[Start of section]
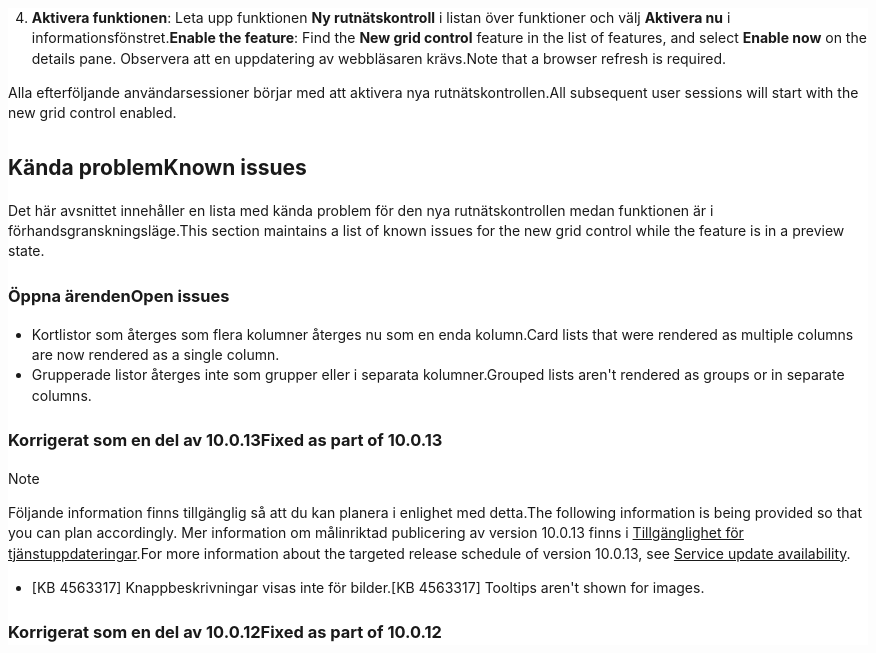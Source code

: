 4.  <span data-ttu-id="826bb-216">**Aktivera funktionen**: Leta upp funktionen **Ny rutnätskontroll** i listan över funktioner och välj **Aktivera nu** i informationsfönstret.</span><span class="sxs-lookup"><span data-stu-id="826bb-216">**Enable the feature**: Find the **New grid control** feature in the list of features, and select **Enable now** on the details pane.</span></span> <span data-ttu-id="826bb-217">Observera att en uppdatering av webbläsaren krävs.</span><span class="sxs-lookup"><span data-stu-id="826bb-217">Note that a browser refresh is required.</span></span> 

<span data-ttu-id="826bb-218">Alla efterföljande användarsessioner börjar med att aktivera nya rutnätskontrollen.</span><span class="sxs-lookup"><span data-stu-id="826bb-218">All subsequent user sessions will start with the new grid control enabled.</span></span>

## <a name="known-issues"></a><span data-ttu-id="826bb-219">Kända problem</span><span class="sxs-lookup"><span data-stu-id="826bb-219">Known issues</span></span>
<span data-ttu-id="826bb-220">Det här avsnittet innehåller en lista med kända problem för den nya rutnätskontrollen medan funktionen är i förhandsgranskningsläge.</span><span class="sxs-lookup"><span data-stu-id="826bb-220">This section maintains a list of known issues for the new grid control while the feature is in a preview state.</span></span>  

### <a name="open-issues"></a><span data-ttu-id="826bb-221">Öppna ärenden</span><span class="sxs-lookup"><span data-stu-id="826bb-221">Open issues</span></span>

- <span data-ttu-id="826bb-222">Kortlistor som återges som flera kolumner återges nu som en enda kolumn.</span><span class="sxs-lookup"><span data-stu-id="826bb-222">Card lists that were rendered as multiple columns are now rendered as a single column.</span></span>
- <span data-ttu-id="826bb-223">Grupperade listor återges inte som grupper eller i separata kolumner.</span><span class="sxs-lookup"><span data-stu-id="826bb-223">Grouped lists aren't rendered as groups or in separate columns.</span></span>

### <a name="fixed-as-part-of-10013"></a><span data-ttu-id="826bb-224">Korrigerat som en del av 10.0.13</span><span class="sxs-lookup"><span data-stu-id="826bb-224">Fixed as part of 10.0.13</span></span>

> [!NOTE]
> <span data-ttu-id="826bb-225">Följande information finns tillgänglig så att du kan planera i enlighet med detta.</span><span class="sxs-lookup"><span data-stu-id="826bb-225">The following information is being provided so that you can plan accordingly.</span></span> <span data-ttu-id="826bb-226">Mer information om målinriktad publicering av version 10.0.13 finns i [Tillgänglighet för tjänstuppdateringar](../../fin-ops/get-started/public-preview-releases.md).</span><span class="sxs-lookup"><span data-stu-id="826bb-226">For more information about the targeted release schedule of version 10.0.13, see [Service update availability](../../fin-ops/get-started/public-preview-releases.md).</span></span>

- <span data-ttu-id="826bb-227">[KB 4563317] Knappbeskrivningar visas inte för bilder.</span><span class="sxs-lookup"><span data-stu-id="826bb-227">[KB 4563317] Tooltips aren't shown for images.</span></span>

### <a name="fixed-as-part-of-10012"></a><span data-ttu-id="826bb-228">Korrigerat som en del av 10.0.12</span><span class="sxs-lookup"><span data-stu-id="826bb-228">Fixed as part of 10.0.12</span></span>
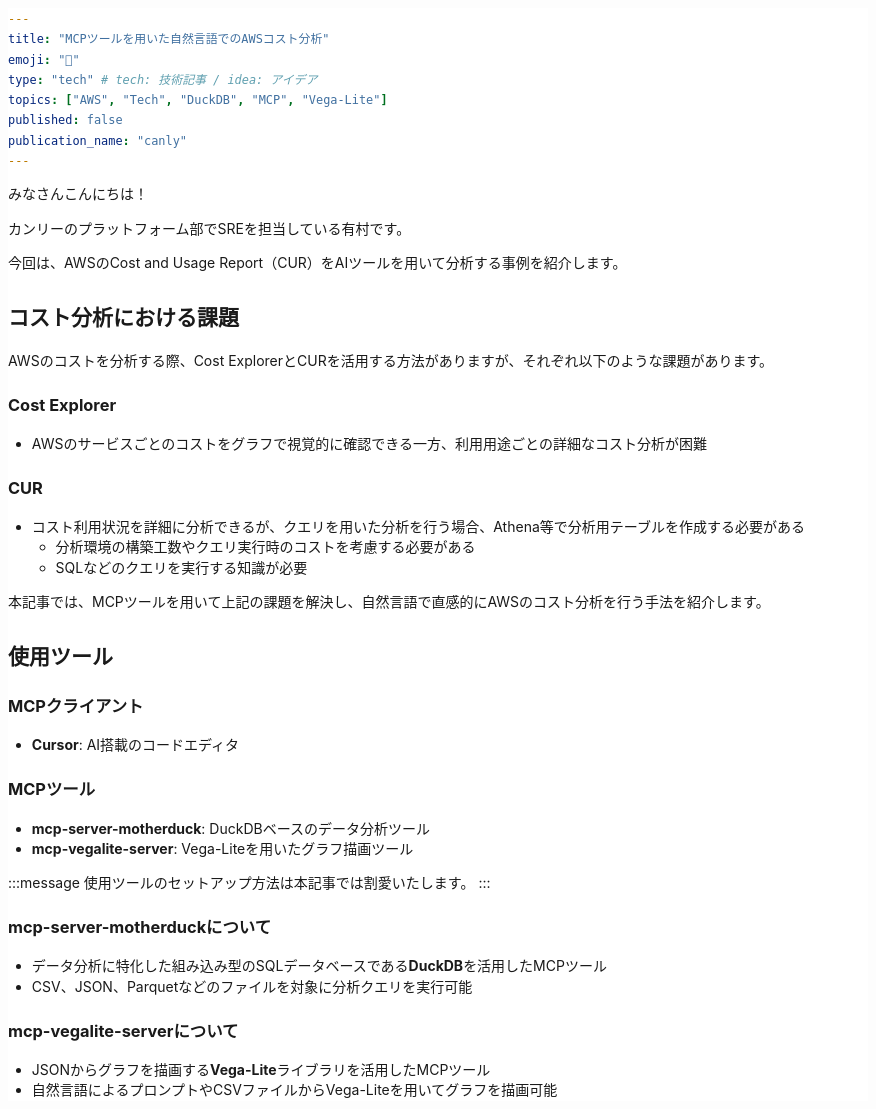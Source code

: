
 ```yaml
---
title: "MCPツールを用いた自然言語でのAWSコスト分析"
emoji: "🦆"
type: "tech" # tech: 技術記事 / idea: アイデア
topics: ["AWS", "Tech", "DuckDB", "MCP", "Vega-Lite"]
published: false
publication_name: "canly"
---
```


みなさんこんにちは！

カンリーのプラットフォーム部でSREを担当している有村です。

今回は、AWSのCost and Usage Report（CUR）をAIツールを用いて分析する事例を紹介します。

## コスト分析における課題

AWSのコストを分析する際、Cost ExplorerとCURを活用する方法がありますが、それぞれ以下のような課題があります。

### Cost Explorer
- AWSのサービスごとのコストをグラフで視覚的に確認できる一方、利用用途ごとの詳細なコスト分析が困難

### CUR
- コスト利用状況を詳細に分析できるが、クエリを用いた分析を行う場合、Athena等で分析用テーブルを作成する必要がある
  - 分析環境の構築工数やクエリ実行時のコストを考慮する必要がある
  - SQLなどのクエリを実行する知識が必要

本記事では、MCPツールを用いて上記の課題を解決し、自然言語で直感的にAWSのコスト分析を行う手法を紹介します。

## 使用ツール

### MCPクライアント
- **Cursor**: AI搭載のコードエディタ

### MCPツール
- **mcp-server-motherduck**: DuckDBベースのデータ分析ツール
- **mcp-vegalite-server**: Vega-Liteを用いたグラフ描画ツール

:::message
使用ツールのセットアップ方法は本記事では割愛いたします。
:::

### mcp-server-motherduckについて

- データ分析に特化した組み込み型のSQLデータベースである**DuckDB**を活用したMCPツール
- CSV、JSON、Parquetなどのファイルを対象に分析クエリを実行可能

### mcp-vegalite-serverについて

- JSONからグラフを描画する**Vega-Lite**ライブラリを活用したMCPツール
- 自然言語によるプロンプトやCSVファイルからVega-Liteを用いてグラフを描画可能
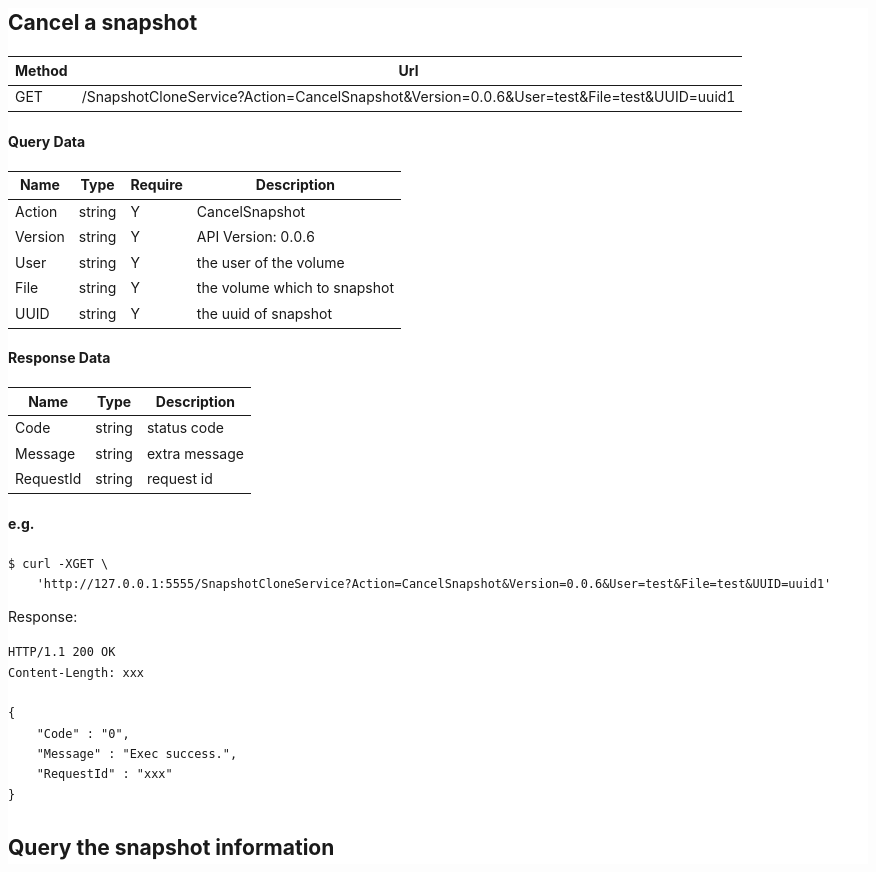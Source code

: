 ## Cancel a snapshot

| Method | Url |
| --- | --- |
|GET | /SnapshotCloneService?Action=CancelSnapshot&Version=0.0.6&User=test&File=test&UUID=uuid1 |

#### Query Data

| Name|Type|Require|Description|
| --- | --- | --- | --- |
|Action	|string | Y | CancelSnapshot |
|Version|string	| Y | API Version: 0.0.6|
|User	|string	| Y	| the user of the volume |
|File	|string	| Y | the volume which to snapshot |
|UUID	|string	| Y | the uuid of snapshot |

#### Response Data

| Name | Type | Description|
| --- | --- | --- |
|Code | string | status code |
|Message | string| extra message |
|RequestId | string	| request id|

#### e.g.

```
$ curl -XGET \
    'http://127.0.0.1:5555/SnapshotCloneService?Action=CancelSnapshot&Version=0.0.6&User=test&File=test&UUID=uuid1'
```

Response:

```
HTTP/1.1 200 OK
Content-Length: xxx

{
    "Code" : "0",
    "Message" : "Exec success.",
    "RequestId" : "xxx"
}
```

## Query the snapshot information
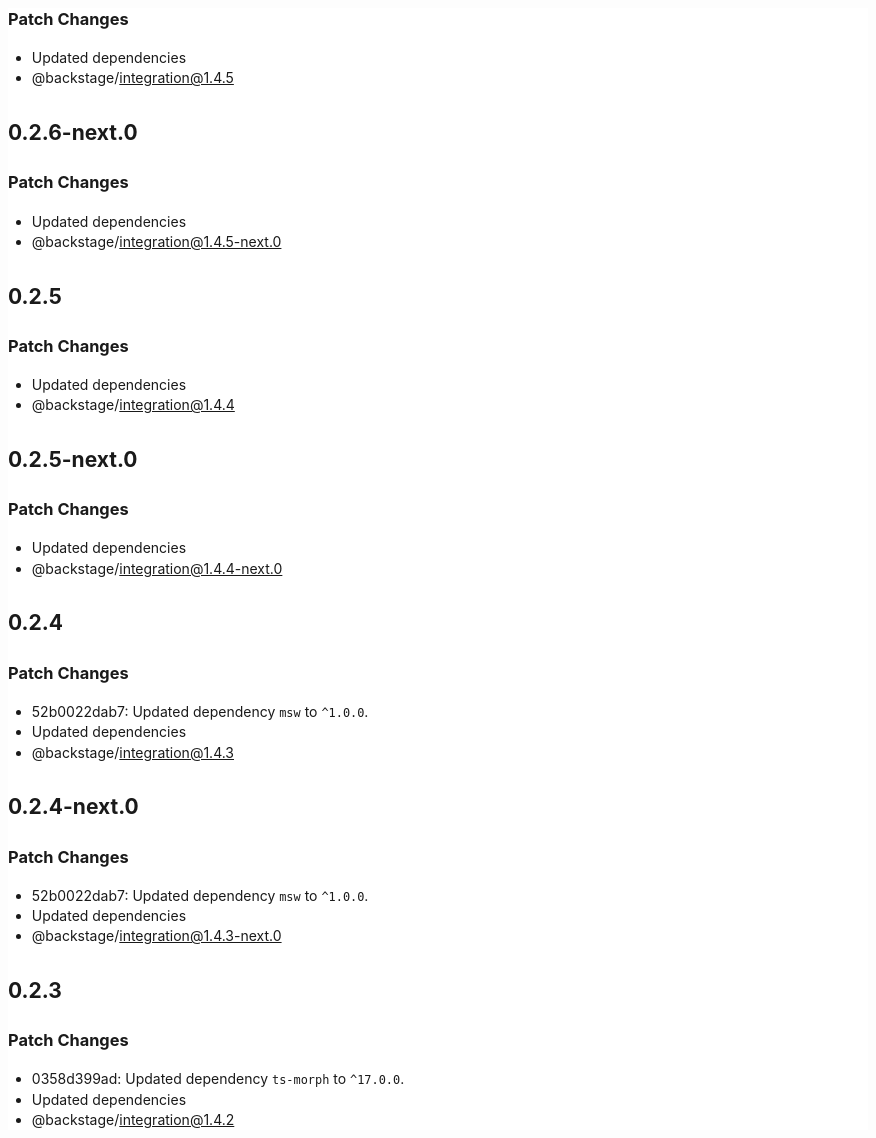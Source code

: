 ### Patch Changes

- Updated dependencies
 - @backstage/integration@1.4.5

## 0.2.6-next.0

### Patch Changes

- Updated dependencies
 - @backstage/integration@1.4.5-next.0

## 0.2.5

### Patch Changes

- Updated dependencies
 - @backstage/integration@1.4.4

## 0.2.5-next.0

### Patch Changes

- Updated dependencies
 - @backstage/integration@1.4.4-next.0

## 0.2.4

### Patch Changes

- 52b0022dab7: Updated dependency `msw` to `^1.0.0`.
- Updated dependencies
 - @backstage/integration@1.4.3

## 0.2.4-next.0

### Patch Changes

- 52b0022dab7: Updated dependency `msw` to `^1.0.0`.
- Updated dependencies
 - @backstage/integration@1.4.3-next.0

## 0.2.3

### Patch Changes

- 0358d399ad: Updated dependency `ts-morph` to `^17.0.0`.
- Updated dependencies
 - @backstage/integration@1.4.2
[End of section]
- EXERCISE: Keep the pictures out of the copy and write out the data exactly as it stands.

- EXPECTED ANSWER:
Source code

: 4.  <span data-ttu-id="826bb-216">**Aktivera funktionen**: Leta upp funktionen **Ny rutnätskontroll** i listan över funktioner och välj **Aktivera nu** i informationsfönstret.</span><span class="sxs-lookup"><span data-stu-id="826bb-216">**Enable the feature**: Find the **New grid control** feature in the list of features, and select **Enable now** on the details pane.</span></span> <span data-ttu-id="826bb-217">Observera att en uppdatering av webbläsaren krävs.</span><span class="sxs-lookup"><span data-stu-id="826bb-217">Note that a browser refresh is required.</span></span> 

<span data-ttu-id="826bb-218">Alla efterföljande användarsessioner börjar med att aktivera nya rutnätskontrollen.</span><span class="sxs-lookup"><span data-stu-id="826bb-218">All subsequent user sessions will start with the new grid control enabled.</span></span>

## <a name="known-issues"></a><span data-ttu-id="826bb-219">Kända problem</span><span class="sxs-lookup"><span data-stu-id="826bb-219">Known issues</span></span>
<span data-ttu-id="826bb-220">Det här avsnittet innehåller en lista med kända problem för den nya rutnätskontrollen medan funktionen är i förhandsgranskningsläge.</span><span class="sxs-lookup"><span data-stu-id="826bb-220">This section maintains a list of known issues for the new grid control while the feature is in a preview state.</span></span>  

### <a name="open-issues"></a><span data-ttu-id="826bb-221">Öppna ärenden</span><span class="sxs-lookup"><span data-stu-id="826bb-221">Open issues</span></span>

- <span data-ttu-id="826bb-222">Kortlistor som återges som flera kolumner återges nu som en enda kolumn.</span><span class="sxs-lookup"><span data-stu-id="826bb-222">Card lists that were rendered as multiple columns are now rendered as a single column.</span></span>
- <span data-ttu-id="826bb-223">Grupperade listor återges inte som grupper eller i separata kolumner.</span><span class="sxs-lookup"><span data-stu-id="826bb-223">Grouped lists aren't rendered as groups or in separate columns.</span></span>

### <a name="fixed-as-part-of-10013"></a><span data-ttu-id="826bb-224">Korrigerat som en del av 10.0.13</span><span class="sxs-lookup"><span data-stu-id="826bb-224">Fixed as part of 10.0.13</span></span>

> [!NOTE]
> <span data-ttu-id="826bb-225">Följande information finns tillgänglig så att du kan planera i enlighet med detta.</span><span class="sxs-lookup"><span data-stu-id="826bb-225">The following information is being provided so that you can plan accordingly.</span></span> <span data-ttu-id="826bb-226">Mer information om målinriktad publicering av version 10.0.13 finns i [Tillgänglighet för tjänstuppdateringar](../../fin-ops/get-started/public-preview-releases.md).</span><span class="sxs-lookup"><span data-stu-id="826bb-226">For more information about the targeted release schedule of version 10.0.13, see [Service update availability](../../fin-ops/get-started/public-preview-releases.md).</span></span>

- <span data-ttu-id="826bb-227">[KB 4563317] Knappbeskrivningar visas inte för bilder.</span><span class="sxs-lookup"><span data-stu-id="826bb-227">[KB 4563317] Tooltips aren't shown for images.</span></span>

### <a name="fixed-as-part-of-10012"></a><span data-ttu-id="826bb-228">Korrigerat som en del av 10.0.12</span><span class="sxs-lookup"><span data-stu-id="826bb-228">Fixed as part of 10.0.12</span></span>
Source code

:
 ```yaml
---
title: "MCPツールを用いた自然言語でのAWSコスト分析"
emoji: "🦆"
type: "tech" # tech: 技術記事 / idea: アイデア
topics: ["AWS", "Tech", "DuckDB", "MCP", "Vega-Lite"]
published: false
publication_name: "canly"
---
```


みなさんこんにちは！

カンリーのプラットフォーム部でSREを担当している有村です。

今回は、AWSのCost and Usage Report（CUR）をAIツールを用いて分析する事例を紹介します。

## コスト分析における課題

AWSのコストを分析する際、Cost ExplorerとCURを活用する方法がありますが、それぞれ以下のような課題があります。

### Cost Explorer
- AWSのサービスごとのコストをグラフで視覚的に確認できる一方、利用用途ごとの詳細なコスト分析が困難

### CUR
- コスト利用状況を詳細に分析できるが、クエリを用いた分析を行う場合、Athena等で分析用テーブルを作成する必要がある
  - 分析環境の構築工数やクエリ実行時のコストを考慮する必要がある
  - SQLなどのクエリを実行する知識が必要

本記事では、MCPツールを用いて上記の課題を解決し、自然言語で直感的にAWSのコスト分析を行う手法を紹介します。

## 使用ツール

### MCPクライアント
- **Cursor**: AI搭載のコードエディタ

### MCPツール
- **mcp-server-motherduck**: DuckDBベースのデータ分析ツール
- **mcp-vegalite-server**: Vega-Liteを用いたグラフ描画ツール

:::message
使用ツールのセットアップ方法は本記事では割愛いたします。
:::

### mcp-server-motherduckについて

- データ分析に特化した組み込み型のSQLデータベースである**DuckDB**を活用したMCPツール
- CSV、JSON、Parquetなどのファイルを対象に分析クエリを実行可能

### mcp-vegalite-serverについて

- JSONからグラフを描画する**Vega-Lite**ライブラリを活用したMCPツール
- 自然言語によるプロンプトやCSVファイルからVega-Liteを用いてグラフを描画可能
Source code

: ## Cancel a snapshot

| Method | Url |
| --- | --- |
|GET | /SnapshotCloneService?Action=CancelSnapshot&Version=0.0.6&User=test&File=test&UUID=uuid1 |

#### Query Data

| Name|Type|Require|Description|
| --- | --- | --- | --- |
|Action	|string | Y | CancelSnapshot |
|Version|string	| Y | API Version: 0.0.6|
|User	|string	| Y	| the user of the volume |
|File	|string	| Y | the volume which to snapshot |
|UUID	|string	| Y | the uuid of snapshot |

#### Response Data

| Name | Type | Description|
| --- | --- | --- |
|Code | string | status code |
|Message | string| extra message |
|RequestId | string	| request id|

#### e.g.

```
$ curl -XGET \
    'http://127.0.0.1:5555/SnapshotCloneService?Action=CancelSnapshot&Version=0.0.6&User=test&File=test&UUID=uuid1'
```

Response:

```
HTTP/1.1 200 OK
Content-Length: xxx

{
    "Code" : "0",
    "Message" : "Exec success.",
    "RequestId" : "xxx"
}
```

## Query the snapshot information
Source code

: ### Patch Changes

- Updated dependencies
 - @backstage/integration@1.4.5

## 0.2.6-next.0

### Patch Changes

- Updated dependencies
 - @backstage/integration@1.4.5-next.0

## 0.2.5

### Patch Changes

- Updated dependencies
 - @backstage/integration@1.4.4

## 0.2.5-next.0

### Patch Changes

- Updated dependencies
 - @backstage/integration@1.4.4-next.0

## 0.2.4

### Patch Changes

- 52b0022dab7: Updated dependency `msw` to `^1.0.0`.
- Updated dependencies
 - @backstage/integration@1.4.3

## 0.2.4-next.0

### Patch Changes

- 52b0022dab7: Updated dependency `msw` to `^1.0.0`.
- Updated dependencies
 - @backstage/integration@1.4.3-next.0

## 0.2.3

### Patch Changes

- 0358d399ad: Updated dependency `ts-morph` to `^17.0.0`.
- Updated dependencies
 - @backstage/integration@1.4.2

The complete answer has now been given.